As a Little Brownie Bakers troop, the kids really wanted to taste-test the ABC Bakers cookies. We also had a brand-new cookie this year, the Raspberry Rally, that NOBODY had tasted because it hadn't been available for in-person sales! Raspberry Rally was only available as a shipped cookie, during a specific ordering window only, so my night owl teenager got onto the troop's Digital Cookie site at 12:01 am opening day and ordered us some Raspberry Rallies.

Good thing she did, because by 9:00 am other parents and troop leaders were already in the Facebook group griping that it was sold out!

I asked around my Craft Knife Facebook page to find someone whose kid was an ABC Bakers Girl Scout, and I bought the troop a selection of ABC Bakers cookies that we could compare to our Little Brownie Bakers cookies.

My own Girl Scout had to miss most of this meeting, so to earn the part of the Cookie Influencer badge that she'd miss, she baked the Original Girl Scout Cookie, using the original recipe, to share with the rest of the troop during the meeting.

Step 1: Become an authority in your cookie business.


Because kids were earning two levels of badges simultaneously, we ended up doing activities somewhere in the middle.
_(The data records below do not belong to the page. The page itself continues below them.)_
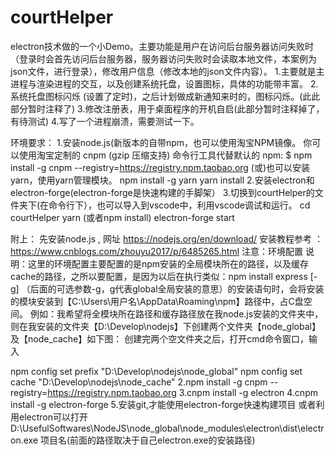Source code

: # courtHelper
  electron技术做的一个小Demo。主要功能是用户在访问后台服务器访问失败时（登录时会首先访问后台服务器，服务器访问失败时会读取本地文件，本案例为json文件，进行登录），修改用户信息（修改本地的json文件内容）。
1.主要就是主进程与渲染进程的交互，以及创建系统托盘，设置图标，具体的功能带丰富。
2.系统托盘图标闪烁 (设置了定时)，之后计划做成新通知来时的，图标闪烁。(此此部分暂时注释了)
3.修改注册表，用于桌面程序的开机自启(此部分暂时注释掉了，有待测试)
4.写了一个进程崩溃，需要测试一下。


环境要求：
1.安装node.js(新版本的自带npm，也可以使用淘宝NPM镜像。
你可以使用淘宝定制的 cnpm (gzip 压缩支持) 命令行工具代替默认的 npm:
$ npm install -g cnpm --registry=https://registry.npm.taobao.org
(或)也可以安装yarn，使用yarn管理模块。
 npm install -g yarn
 yarn install
 2.安装electron和electron-forge(electron-forge是快速构建的手脚架）
 3.切换到courtHelper的文件夹下(在命令行下），也可以导入到vscode中，利用vscode调试和运行。
 cd courtHelper
 yarn (或者npm install)
 electron-forge start
 
 
附上：
先安装node.js  , 网址  https://nodejs.org/en/download/
安装教程参考 ：https://www.cnblogs.com/zhouyu2017/p/6485265.html
注意：环境配置
说明：这里的环境配置主要配置的是npm安装的全局模块所在的路径，以及缓存cache的路径，之所以要配置，是因为以后在执行类似：npm install express [-g] （后面的可选参数-g，g代表global全局安装的意思）的安装语句时，会将安装的模块安装到【C:\Users\用户名\AppData\Roaming\npm】路径中，占C盘空间。
例如：我希望将全模块所在路径和缓存路径放在我node.js安装的文件夹中，则在我安装的文件夹【D:\Develop\nodejs】下创建两个文件夹【node_global】及【node_cache】如下图：
创建完两个空文件夹之后，打开cmd命令窗口，输入

npm config set prefix "D:\Develop\nodejs\node_global"
npm config set cache "D:\Develop\nodejs\node_cache"
2.npm install -g cnpm --registry=https://registry.npm.taobao.org
3.cnpm install -g electron
4.cnpm install -g electron-forge
5.安装git,才能使用electron-forge快速构建项目
或者利用electron可以打开
D:\UsefulSoftwares\NodeJS\node_global\node_modules\electron\dist\electron.exe  项目名(前面的路径取决于自己electron.exe的安装路径)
When these Girl Scout Seniors level up and want to earn the Ambassador badge, we'll just do different activities!

To be an expert in the Girl Scout cookie business, you need to know all about your cookies--how they look, how they smell, how they taste. You should also know how to compare/contrast them with other cookies from the same bakery and the other bakery, and other commercial and homemade cookies.

We taste-tested my teenager's homemade original recipe Girl Scout cookies, both so we would know how those original cookies tasted and how they compare to their closest cousin, the Trefoil. 
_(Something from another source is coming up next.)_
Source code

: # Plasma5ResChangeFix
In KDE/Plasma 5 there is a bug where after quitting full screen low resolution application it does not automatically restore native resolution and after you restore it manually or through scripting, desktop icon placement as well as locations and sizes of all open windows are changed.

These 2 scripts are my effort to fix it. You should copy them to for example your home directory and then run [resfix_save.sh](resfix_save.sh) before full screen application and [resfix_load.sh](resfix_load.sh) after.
Here's the original Girl Scout cookie recipe. The dough wants to be sticky, but refrigerate it instead of adding extra flour, or your finished cookies will be bland. It's impossible to make a truly authentic recreation, however, and your Girl Scouts should try to guess why!

Do YOU know? It's because none of these ingredients are the same as they were way back in 1922! Your eggs, milk, and butter were farm-fresh and unpasteurized, organic and grass-fed. Your sugar was made from beets, not sugar cane. Even flour manufacturing has changed numerous times since then. Also, ovens! This cookie recipe calls for a "quick oven," which most modern interpretations set at about 350 degrees, but there weren't thermometers, so cooks just sort of figured out a method and used their own experiences to set the temperature, which would also have fluctuated constantly.

We also taste-tested the Raspberry Rallies, and surprisingly, nobody was a fan! Some kids thought they would taste better frozen (we LOVE frozen Thin Mints in this troop!), and I personally thought they would have been delicious with a raspberry jam layer. But alas, they were just Thin Mints with raspberry flavoring instead of mint. And interestingly, my council has ALREADY sent out an announcement that we won't be selling them next year! Goodbye, Raspberry Rallies--we hardly knew ye!

The main event, however, was the Blindfolded Taste Test. I brought enough bandanas so that each person who wanted to play could have their own, and a couple of kids who didn't want to play helped me. The taste-testers blindfolded themselves, and the helpers and I donned disposable gloves (we use these for all our Girl Scout food prep!) and set dueling cookies before each taste-tester. The only tricky thing to remember is which baker you put on which side! When we'd handed out the two cookies for that round, the taste-testers sampled them both and announced 1) which cookie was more delicious, and 2) which cookie they thought was our Little Brownie Baker version vs. which was the ABC Baker version.

This activity was so fun for everyone! Of course, it only works when the cookies from different bakeries look identical, so it didn't work for, say, Thin Mints, which are smooth when they come from Little Brownie Bakers but crinkly when they come from ABC Bakers--


--but for Trefoils, Do-Si-Dos vs. Peanut Butter Sandwiches, Samoas vs. Caramel deLites, Tagalongs vs. Peanut Butter Patties, and Adventurefuls, they're similar enough that you can't tell them apart without looking very closely... which you can't do when you're blindfolded, mwa-ha-ha!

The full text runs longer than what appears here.